— Task item —
If a line includes "usual", copy it out of the entries.
[Dataset excerpts Boundary: Start]
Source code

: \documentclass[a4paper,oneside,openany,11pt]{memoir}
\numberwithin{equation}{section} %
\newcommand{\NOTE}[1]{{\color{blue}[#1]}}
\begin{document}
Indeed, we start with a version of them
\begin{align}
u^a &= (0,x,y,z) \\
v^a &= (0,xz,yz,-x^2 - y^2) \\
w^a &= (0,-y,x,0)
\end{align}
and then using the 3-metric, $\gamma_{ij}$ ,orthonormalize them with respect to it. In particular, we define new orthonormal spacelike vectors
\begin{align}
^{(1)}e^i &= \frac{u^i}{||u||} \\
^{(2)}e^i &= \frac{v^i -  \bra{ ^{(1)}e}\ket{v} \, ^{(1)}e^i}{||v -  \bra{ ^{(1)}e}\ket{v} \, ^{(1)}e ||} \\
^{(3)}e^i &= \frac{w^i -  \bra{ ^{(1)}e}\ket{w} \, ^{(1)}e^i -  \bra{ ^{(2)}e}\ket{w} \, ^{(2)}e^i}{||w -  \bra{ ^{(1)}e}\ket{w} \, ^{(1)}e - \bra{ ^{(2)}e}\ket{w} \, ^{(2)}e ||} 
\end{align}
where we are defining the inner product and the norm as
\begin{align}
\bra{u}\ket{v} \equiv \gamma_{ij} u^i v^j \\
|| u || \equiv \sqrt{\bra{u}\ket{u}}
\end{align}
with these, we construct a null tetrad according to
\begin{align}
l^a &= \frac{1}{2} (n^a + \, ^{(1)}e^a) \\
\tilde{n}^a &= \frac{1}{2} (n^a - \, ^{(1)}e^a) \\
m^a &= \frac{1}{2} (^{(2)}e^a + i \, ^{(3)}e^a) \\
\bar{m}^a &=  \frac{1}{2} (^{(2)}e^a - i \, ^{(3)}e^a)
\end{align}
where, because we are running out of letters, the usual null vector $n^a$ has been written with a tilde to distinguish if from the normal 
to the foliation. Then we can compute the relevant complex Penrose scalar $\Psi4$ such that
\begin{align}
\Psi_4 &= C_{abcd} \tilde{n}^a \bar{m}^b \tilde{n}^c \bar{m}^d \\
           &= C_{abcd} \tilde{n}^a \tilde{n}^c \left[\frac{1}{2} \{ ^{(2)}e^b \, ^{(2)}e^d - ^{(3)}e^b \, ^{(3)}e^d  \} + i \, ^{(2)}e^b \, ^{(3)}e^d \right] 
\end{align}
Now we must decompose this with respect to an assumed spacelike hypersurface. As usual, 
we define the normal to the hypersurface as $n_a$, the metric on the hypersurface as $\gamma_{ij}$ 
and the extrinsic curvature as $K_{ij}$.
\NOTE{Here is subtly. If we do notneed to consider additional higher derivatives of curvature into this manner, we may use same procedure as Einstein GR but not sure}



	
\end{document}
[Dataset excerpts Boundary: End]
— Task response —
where, because we are running out of letters, the usual null vector $n^a$ has been written with a tilde to distinguish if from the normal 
Now we must decompose this with respect to an assumed spacelike hypersurface. As usual, 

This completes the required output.